Reklama

Lifestyle

Moc ukryta w kawie

Anna Olech
Dodano: 12.11.2012
99_espresso
Share
Udostępnij
Przed wiekami uważano, że w kawie drzemią diabelskie siły, bo pobudzenie organizmu bez ich udziału wydawało się niemożliwym. Ale dziś, gdy zasmakowaliśmy w niej, nawet groźba wejścia w układy z diabłem najpewniej nie odstraszyłaby nas od wypicia kremowego espresso czy doskonałego cappuccino. Kawa to nie tylko smak i aromat, to pasja, która tkwi w każdym czarnym, jak smoła ziarenku. Mówiąc krótko – doskonałość pod każdym względem.

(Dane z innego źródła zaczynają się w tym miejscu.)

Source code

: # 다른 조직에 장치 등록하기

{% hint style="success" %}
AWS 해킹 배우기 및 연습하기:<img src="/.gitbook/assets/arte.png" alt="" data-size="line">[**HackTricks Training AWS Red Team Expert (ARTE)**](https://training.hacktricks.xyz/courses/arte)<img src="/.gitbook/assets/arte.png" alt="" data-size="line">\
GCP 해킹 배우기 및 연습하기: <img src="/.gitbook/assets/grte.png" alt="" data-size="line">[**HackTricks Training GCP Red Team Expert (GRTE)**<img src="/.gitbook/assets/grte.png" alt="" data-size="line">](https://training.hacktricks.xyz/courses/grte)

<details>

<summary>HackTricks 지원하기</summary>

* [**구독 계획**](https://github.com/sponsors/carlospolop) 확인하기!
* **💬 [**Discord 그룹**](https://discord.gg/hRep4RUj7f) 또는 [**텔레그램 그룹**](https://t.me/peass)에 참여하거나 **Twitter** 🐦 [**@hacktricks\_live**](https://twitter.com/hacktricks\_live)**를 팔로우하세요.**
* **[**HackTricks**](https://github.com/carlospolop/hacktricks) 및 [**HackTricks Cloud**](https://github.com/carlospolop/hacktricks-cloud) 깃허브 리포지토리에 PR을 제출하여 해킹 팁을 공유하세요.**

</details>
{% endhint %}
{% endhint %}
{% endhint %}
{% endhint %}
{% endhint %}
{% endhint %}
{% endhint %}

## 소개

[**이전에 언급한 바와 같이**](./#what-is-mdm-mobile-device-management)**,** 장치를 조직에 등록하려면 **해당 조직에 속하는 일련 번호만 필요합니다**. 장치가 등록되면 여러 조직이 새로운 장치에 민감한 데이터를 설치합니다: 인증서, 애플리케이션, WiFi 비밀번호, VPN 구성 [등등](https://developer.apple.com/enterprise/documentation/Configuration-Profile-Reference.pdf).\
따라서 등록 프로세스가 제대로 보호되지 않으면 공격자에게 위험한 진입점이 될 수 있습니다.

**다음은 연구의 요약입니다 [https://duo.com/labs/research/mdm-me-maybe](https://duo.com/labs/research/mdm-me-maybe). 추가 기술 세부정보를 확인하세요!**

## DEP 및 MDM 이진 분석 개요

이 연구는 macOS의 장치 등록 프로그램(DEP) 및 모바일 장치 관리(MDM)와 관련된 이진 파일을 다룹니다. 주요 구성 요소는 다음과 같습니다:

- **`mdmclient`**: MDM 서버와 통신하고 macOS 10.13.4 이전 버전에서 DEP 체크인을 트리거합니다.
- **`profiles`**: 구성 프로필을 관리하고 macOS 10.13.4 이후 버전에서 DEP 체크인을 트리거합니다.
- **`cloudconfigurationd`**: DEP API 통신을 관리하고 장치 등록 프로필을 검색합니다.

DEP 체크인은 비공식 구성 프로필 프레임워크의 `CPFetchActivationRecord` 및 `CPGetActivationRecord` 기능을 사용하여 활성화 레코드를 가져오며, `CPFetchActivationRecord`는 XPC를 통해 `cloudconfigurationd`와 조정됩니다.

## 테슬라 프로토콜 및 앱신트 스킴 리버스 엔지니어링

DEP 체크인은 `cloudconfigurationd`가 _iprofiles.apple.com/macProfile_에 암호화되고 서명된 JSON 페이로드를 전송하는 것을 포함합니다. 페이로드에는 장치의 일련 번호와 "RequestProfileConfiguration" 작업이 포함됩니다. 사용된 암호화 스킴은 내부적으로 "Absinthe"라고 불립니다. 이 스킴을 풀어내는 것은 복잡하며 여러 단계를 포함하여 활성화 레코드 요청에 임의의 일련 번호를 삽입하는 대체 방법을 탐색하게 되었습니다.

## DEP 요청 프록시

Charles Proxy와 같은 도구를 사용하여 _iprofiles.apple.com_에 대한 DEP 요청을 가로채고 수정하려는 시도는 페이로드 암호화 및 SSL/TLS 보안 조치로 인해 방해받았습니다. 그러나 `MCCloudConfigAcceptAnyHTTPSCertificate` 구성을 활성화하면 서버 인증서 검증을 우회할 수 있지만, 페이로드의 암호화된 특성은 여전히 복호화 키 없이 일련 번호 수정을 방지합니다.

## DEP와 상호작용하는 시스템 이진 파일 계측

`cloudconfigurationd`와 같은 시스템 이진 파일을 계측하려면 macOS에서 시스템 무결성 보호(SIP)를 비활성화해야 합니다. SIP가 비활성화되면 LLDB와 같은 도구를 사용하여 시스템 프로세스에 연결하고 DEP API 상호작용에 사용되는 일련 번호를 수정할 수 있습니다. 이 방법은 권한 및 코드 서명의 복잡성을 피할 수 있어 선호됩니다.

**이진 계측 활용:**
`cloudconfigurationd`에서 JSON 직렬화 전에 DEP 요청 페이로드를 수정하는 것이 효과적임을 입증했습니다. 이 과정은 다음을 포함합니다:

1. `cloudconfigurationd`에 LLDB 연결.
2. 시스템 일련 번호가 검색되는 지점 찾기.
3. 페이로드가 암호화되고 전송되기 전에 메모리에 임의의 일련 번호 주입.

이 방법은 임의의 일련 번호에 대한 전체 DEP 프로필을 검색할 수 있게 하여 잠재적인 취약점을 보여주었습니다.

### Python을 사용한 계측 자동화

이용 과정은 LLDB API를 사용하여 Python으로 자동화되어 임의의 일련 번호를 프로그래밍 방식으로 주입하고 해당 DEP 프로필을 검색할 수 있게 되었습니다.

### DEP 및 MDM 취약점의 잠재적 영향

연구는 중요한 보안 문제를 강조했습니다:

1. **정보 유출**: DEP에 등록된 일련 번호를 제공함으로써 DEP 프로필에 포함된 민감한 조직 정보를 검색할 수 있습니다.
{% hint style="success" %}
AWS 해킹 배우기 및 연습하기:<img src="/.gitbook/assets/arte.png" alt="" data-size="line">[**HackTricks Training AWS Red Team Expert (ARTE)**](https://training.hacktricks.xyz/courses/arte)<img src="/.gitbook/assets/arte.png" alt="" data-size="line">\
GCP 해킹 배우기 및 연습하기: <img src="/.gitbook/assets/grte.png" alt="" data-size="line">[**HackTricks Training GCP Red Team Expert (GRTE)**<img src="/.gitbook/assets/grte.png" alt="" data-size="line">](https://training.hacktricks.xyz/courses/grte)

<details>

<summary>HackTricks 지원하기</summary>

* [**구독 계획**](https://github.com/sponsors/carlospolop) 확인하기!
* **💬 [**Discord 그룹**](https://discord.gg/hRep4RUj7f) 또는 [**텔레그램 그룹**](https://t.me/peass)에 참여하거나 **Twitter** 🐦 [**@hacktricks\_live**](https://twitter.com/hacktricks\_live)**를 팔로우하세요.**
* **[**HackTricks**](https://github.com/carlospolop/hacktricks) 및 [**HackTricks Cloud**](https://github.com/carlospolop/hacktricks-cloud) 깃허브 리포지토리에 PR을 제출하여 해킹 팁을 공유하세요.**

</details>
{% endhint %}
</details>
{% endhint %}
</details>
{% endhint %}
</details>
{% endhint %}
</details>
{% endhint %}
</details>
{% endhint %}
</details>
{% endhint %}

Dwie łyżeczki drobno zmielonej kawy wsypane do szklanki i zalane wrzątkiem. Taka kawa była znakiem rozpoznawczym ostatnich kilku dekad w Polsce. Jednak kariera tzw. „fusiarki” skończyła się, a czasy jej popularności z pewnością nie wrócą. Bo jeśli ktoś raz spróbował doskonale przyrządzonego espresso, podanego w maleńkiej, wygrzanej filiżance, to czy wróci do szklanki z naparem, w którym pływają gorzko-kwaśne fusy? Śmiem wątpić. Coraz lepiej poznajemy tajniki prawdziwej kawy, a można nawet powiedzieć, że rozpoczęła się u nas kawowa mania, która trwa w najlepsze. – Zwyczaje i przyzwyczajenia picia kawy absolutnie się zmieniły – uważa Jan Teuchman, właściciel przemyskiej cukierni Fiore. – Kilka lat temu klientów dziwiła cena pięciu złotych za filiżankę espresso, dziś już nie, bo wiedzą, że to jest jakość. Poza tym w marketach oferowano prasowane kawy w cenie 20-30 zł za kilogram, ale tak naprawdę było w nich więcej cykorii i jakiś zmiotków niż prawdziwej kawy. Tymczasem kilogram naprawdę dobrej kawy ziarnistej to koszt ponad 100 zł netto. I właśnie taka kawa coraz częściej pojawia się nie tylko w dobrych sklepach, ale także w hurtowniach.

Włoski akcent


To Włosi właśnie stworzyli najwspanialsze kawowe napoje, a do ich przyrządzania skonstruowali kilka rodzajów zaparzaczy, dzięki którym można wydobyć ze zmielonych ziaren prawdziwą głębię. Najprostszym w obsłudze jest metalowy czajniczek, który składa się z trzech części: do dolnego zbiorniczka wlewa się wodę, środkowe siteczko z lejkiem to miejsce na zmieloną kawę, a w górnym zbiorniczku zbiera się gotowa kawa. Imbryk stawia się na kuchence, gotująca się woda tworzy parę, która wypycha wrzątek do górnego naczynia. Gorąca woda przechodząca przez siteczko ze zmieloną kawą wydobywa z niej wszystko, co najlepsze, przefiltrowując równocześnie fusy, by w ten sposób uzyskać esencję w najczystszej, czarnej postaci.

Magia aromatu

Dobra kawa, świetnie zaparzona i przygotowana robi coraz większą karierę również w naszym kraju. Zmienia się kultura picia kawy, a są i tacy, którzy uważają wręcz, że stopniowo cywilizujemy się pod tym względem. Niektórzy, jak Jan Teuchman, mieli to szczęście, że wyrośli w atmosferze kawy. – Moi rodzice, a szczególnie ojciec, byli kawoszami. Już jako dziecko biegałem rano do kawiarenki w pobliżu mojego domu, gdzie pani mieliła mi w młynku dozę kawy. Pakowała ją w papierową serwetkę, a ja jak najszybciej wracałem do domu, gdzie tata przygotowywał kawę. To było niesamowite, gdy wnosiłem do domu te parę gramów kawy, a w całym domu natychmiast roznosił się wspaniały aromat. Kiedy rodzice urządzali w domu brydża, byłem pierwszy do mielenia kawy. Robiłem to w takim ręcznym drewnianym młynku i niejednokrotnie miałem pęcherze na dłoniach. Musiałem jej namielić na całą noc, ponieważ rodzice z przyjaciółmi grali do białego rana i musieli mieć odpowiedni zapas kawy – wspomina.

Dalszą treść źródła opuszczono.